ENTRIES PROVIDED
▬▬▬▬▬▬▬▬▬▬

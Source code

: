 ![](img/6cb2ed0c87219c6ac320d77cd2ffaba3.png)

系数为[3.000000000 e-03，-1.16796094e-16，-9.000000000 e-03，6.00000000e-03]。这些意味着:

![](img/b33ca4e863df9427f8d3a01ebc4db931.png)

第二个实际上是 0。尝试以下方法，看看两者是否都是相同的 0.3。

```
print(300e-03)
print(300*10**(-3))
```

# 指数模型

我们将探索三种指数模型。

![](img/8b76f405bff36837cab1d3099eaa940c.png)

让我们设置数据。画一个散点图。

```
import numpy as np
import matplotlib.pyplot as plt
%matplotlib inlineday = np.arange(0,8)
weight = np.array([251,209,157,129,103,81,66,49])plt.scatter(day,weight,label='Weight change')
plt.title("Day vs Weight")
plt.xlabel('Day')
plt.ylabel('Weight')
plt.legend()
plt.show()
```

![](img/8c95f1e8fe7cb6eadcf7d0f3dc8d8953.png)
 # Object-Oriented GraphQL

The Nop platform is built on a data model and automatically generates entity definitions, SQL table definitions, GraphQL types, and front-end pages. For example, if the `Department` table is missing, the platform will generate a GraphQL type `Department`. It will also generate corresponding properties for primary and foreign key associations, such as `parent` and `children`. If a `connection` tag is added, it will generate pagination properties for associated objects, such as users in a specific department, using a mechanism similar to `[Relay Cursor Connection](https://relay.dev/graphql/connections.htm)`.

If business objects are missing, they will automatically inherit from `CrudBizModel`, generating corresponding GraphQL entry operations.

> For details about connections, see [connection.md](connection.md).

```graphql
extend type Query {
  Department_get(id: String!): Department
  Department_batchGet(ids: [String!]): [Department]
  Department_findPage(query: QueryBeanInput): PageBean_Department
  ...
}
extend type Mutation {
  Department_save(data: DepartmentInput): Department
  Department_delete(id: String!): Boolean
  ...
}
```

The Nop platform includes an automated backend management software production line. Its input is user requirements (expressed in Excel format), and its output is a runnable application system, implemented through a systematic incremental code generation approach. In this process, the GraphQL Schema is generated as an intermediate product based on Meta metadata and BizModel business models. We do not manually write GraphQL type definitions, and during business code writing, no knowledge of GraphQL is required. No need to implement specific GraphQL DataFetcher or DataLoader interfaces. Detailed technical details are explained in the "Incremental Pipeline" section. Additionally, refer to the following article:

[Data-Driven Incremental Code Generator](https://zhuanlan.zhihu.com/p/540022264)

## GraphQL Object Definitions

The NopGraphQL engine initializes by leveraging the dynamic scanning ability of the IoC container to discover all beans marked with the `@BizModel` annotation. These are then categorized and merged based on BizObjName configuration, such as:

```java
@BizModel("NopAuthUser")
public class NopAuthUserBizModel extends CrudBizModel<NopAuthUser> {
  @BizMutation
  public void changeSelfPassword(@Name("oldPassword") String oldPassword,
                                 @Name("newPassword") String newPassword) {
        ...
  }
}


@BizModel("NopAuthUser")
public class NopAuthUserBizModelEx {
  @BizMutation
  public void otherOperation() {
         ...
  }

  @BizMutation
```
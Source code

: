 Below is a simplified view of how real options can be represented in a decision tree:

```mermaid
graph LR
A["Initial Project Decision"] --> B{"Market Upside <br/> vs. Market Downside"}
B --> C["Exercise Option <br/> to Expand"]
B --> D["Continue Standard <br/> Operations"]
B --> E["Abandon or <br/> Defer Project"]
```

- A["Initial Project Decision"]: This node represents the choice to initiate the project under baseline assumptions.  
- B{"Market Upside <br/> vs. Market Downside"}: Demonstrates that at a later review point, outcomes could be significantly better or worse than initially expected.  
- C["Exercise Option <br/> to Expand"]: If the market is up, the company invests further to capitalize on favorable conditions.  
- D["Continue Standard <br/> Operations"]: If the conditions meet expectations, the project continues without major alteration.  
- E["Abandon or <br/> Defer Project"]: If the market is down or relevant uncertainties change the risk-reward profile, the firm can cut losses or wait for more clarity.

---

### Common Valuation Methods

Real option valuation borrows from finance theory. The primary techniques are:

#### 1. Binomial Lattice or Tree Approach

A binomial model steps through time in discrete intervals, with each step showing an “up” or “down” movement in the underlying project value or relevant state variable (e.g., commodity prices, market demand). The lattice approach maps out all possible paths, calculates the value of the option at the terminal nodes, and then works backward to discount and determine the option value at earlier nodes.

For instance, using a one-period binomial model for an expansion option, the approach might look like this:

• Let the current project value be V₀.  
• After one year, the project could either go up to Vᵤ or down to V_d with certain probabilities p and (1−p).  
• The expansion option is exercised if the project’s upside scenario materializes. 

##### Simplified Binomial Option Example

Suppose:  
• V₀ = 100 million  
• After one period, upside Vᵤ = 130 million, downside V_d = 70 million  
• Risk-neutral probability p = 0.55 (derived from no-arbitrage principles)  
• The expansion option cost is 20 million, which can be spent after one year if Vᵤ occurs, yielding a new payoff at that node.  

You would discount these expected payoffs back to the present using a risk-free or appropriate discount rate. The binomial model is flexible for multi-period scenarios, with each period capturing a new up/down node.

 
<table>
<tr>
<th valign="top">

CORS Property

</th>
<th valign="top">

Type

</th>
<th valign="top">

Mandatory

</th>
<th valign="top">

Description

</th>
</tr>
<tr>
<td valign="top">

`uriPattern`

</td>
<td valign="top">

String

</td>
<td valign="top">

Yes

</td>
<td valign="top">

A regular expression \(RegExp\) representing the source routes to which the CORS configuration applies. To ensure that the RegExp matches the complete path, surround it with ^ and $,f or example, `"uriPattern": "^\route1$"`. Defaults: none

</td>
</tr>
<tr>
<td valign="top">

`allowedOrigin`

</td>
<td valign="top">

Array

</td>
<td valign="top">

▬▬▬▬▬▬▬▬▬▬

WHAT IS REQUIRED
When a line in the records contains the string "from", it counts; state how many lines count, with no other words.

ANSWER
3